Introduction - evolution of SARS-CoV-2 variants: With the unrestrained pandemic for over last one-and-half year, SARS-CoV-2 seems to have adapted to its habitat, the human host, through mutations that facilitate its replication and transmission. The G variant incorporating D614G mutation, potently more transmissible than the ancestral virus arose during January 2020 and spread widely. Since then, various SARS-CoV-2 variants of concern (VOCs) and variants of interest (VOIs) with higher infectivity or virulence or both, have evolved on the background of G variant, and spread widely.
SARS-CoV-2 infection and the immunodynamics: As the virus becomes more transmissible, its lethality may drop. Apart from the humoral immunity, T-cell recognition from a previous SARS-CoV-2 infection or vaccination may modify the disease transmission correlates and its clinical manifestations. On the other hand, the immunity generated may reduce probability of re-infection as well as limit evolution of adaptive mutations, and emergence of highly infectious and immune-escape variants. There are complex issues related to the SARS-CoV-2 evolutionary dynamics and host’s immunodynamics.
Trending etiopathoimmunological correlates: The evolution potential of SARS-CoV-2 is limited because of proofreading function of nsp14. The S protein mutations affect transmissibility, virulence, and vaccine efficacy. The D614G mutation in G variant with higher infectivity has turned the Chinese epidemic into a pandemic. Other SARS-CoV-2 variants, such as Alpha, Beta, Gamma, and Delta seem to have evolved as result of adaptation to selective pressures during periods of prolonged infections and subsequent transmission. Further, there is issue of convergent association of mutations.

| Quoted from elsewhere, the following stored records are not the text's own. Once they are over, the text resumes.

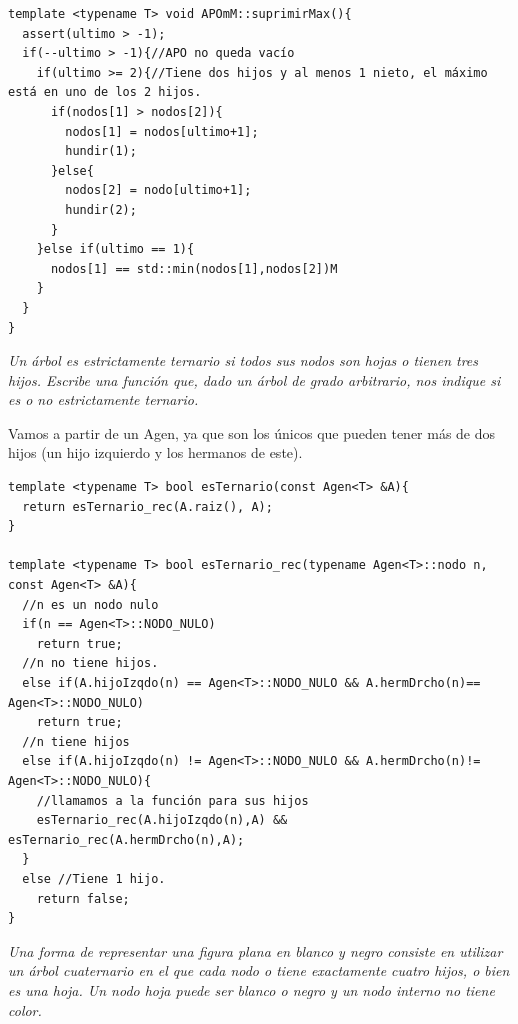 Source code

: \begin{verbatim}
template <typename T> void APOmM::suprimirMax(){
  assert(ultimo > -1);
  if(--ultimo > -1){//APO no queda vacío
    if(ultimo >= 2){//Tiene dos hijos y al menos 1 nieto, el máximo está en uno de los 2 hijos.
      if(nodos[1] > nodos[2]){
        nodos[1] = nodos[ultimo+1];
        hundir(1);
      }else{
        nodos[2] = nodo[ultimo+1];
        hundir(2);
      }
    }else if(ultimo == 1){
      nodos[1] == std::min(nodos[1],nodos[2])M
    }
  }
}
\end{verbatim}

\textbf{\large{}}\textit{ Un árbol es estrictamente ternario si todos sus nodos son hojas o tienen tres hijos. Escribe una función que, dado un árbol de grado arbitrario, nos indique si es o no estrictamente ternario.}

Vamos a partir de un Agen, ya que son los únicos que pueden tener más de dos hijos (un hijo izquierdo y los hermanos de este).

\begin{verbatim}
template <typename T> bool esTernario(const Agen<T> &A){
  return esTernario_rec(A.raiz(), A);
}

template <typename T> bool esTernario_rec(typename Agen<T>::nodo n, const Agen<T> &A){
  //n es un nodo nulo
  if(n == Agen<T>::NODO_NULO)
    return true;
  //n no tiene hijos.
  else if(A.hijoIzqdo(n) == Agen<T>::NODO_NULO && A.hermDrcho(n)== Agen<T>::NODO_NULO)
    return true;
  //n tiene hijos
  else if(A.hijoIzqdo(n) != Agen<T>::NODO_NULO && A.hermDrcho(n)!= Agen<T>::NODO_NULO){
    //llamamos a la función para sus hijos
    esTernario_rec(A.hijoIzqdo(n),A) && esTernario_rec(A.hermDrcho(n),A);
  }
  else //Tiene 1 hijo.
    return false;
}
\end{verbatim}

\textbf{\large{}}\textit{ Una forma de representar una figura plana en blanco y negro consiste en utilizar un árbol cuaternario en el que cada nodo o tiene exactamente cuatro hijos, o bien es una hoja. Un nodo hoja puede ser blanco o negro y un nodo interno no tiene color.}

Basics of immunity and immune system failure: The nature of the immune response after natural SARS-CoV-2 infection is variable and diverse. There are pre-existing neutralizing antibodies and sensitized T cells elicited during previous infection with seasonal CoVs influencing the disease susceptibility and course. The virus has evolved adaptive mechanisms to reduce its exposure to IFN-I and there are issues related to erratic and overactive immune response. The altered neutralizing epitopes in the S protein in SARS-CoV-2 variants modify the immune landscapes and clinical manifestations.
Conclusion: current scenarios and prospects: Presently, the SARS-CoV-2 infection is widespread with multiple evolving infectious variants. There is probability of its transition from epidemic to endemic phase in due course manifesting as a mild disease especially in the younger population. Conversely, the pandemic may continue with enhanced disease severity due to evolving variants, expanded infection pool, and changing immunity landscape. There is need to plan for the transition and continued circulation of the virus during the endemic phase or continuing pandemic for indefinite period.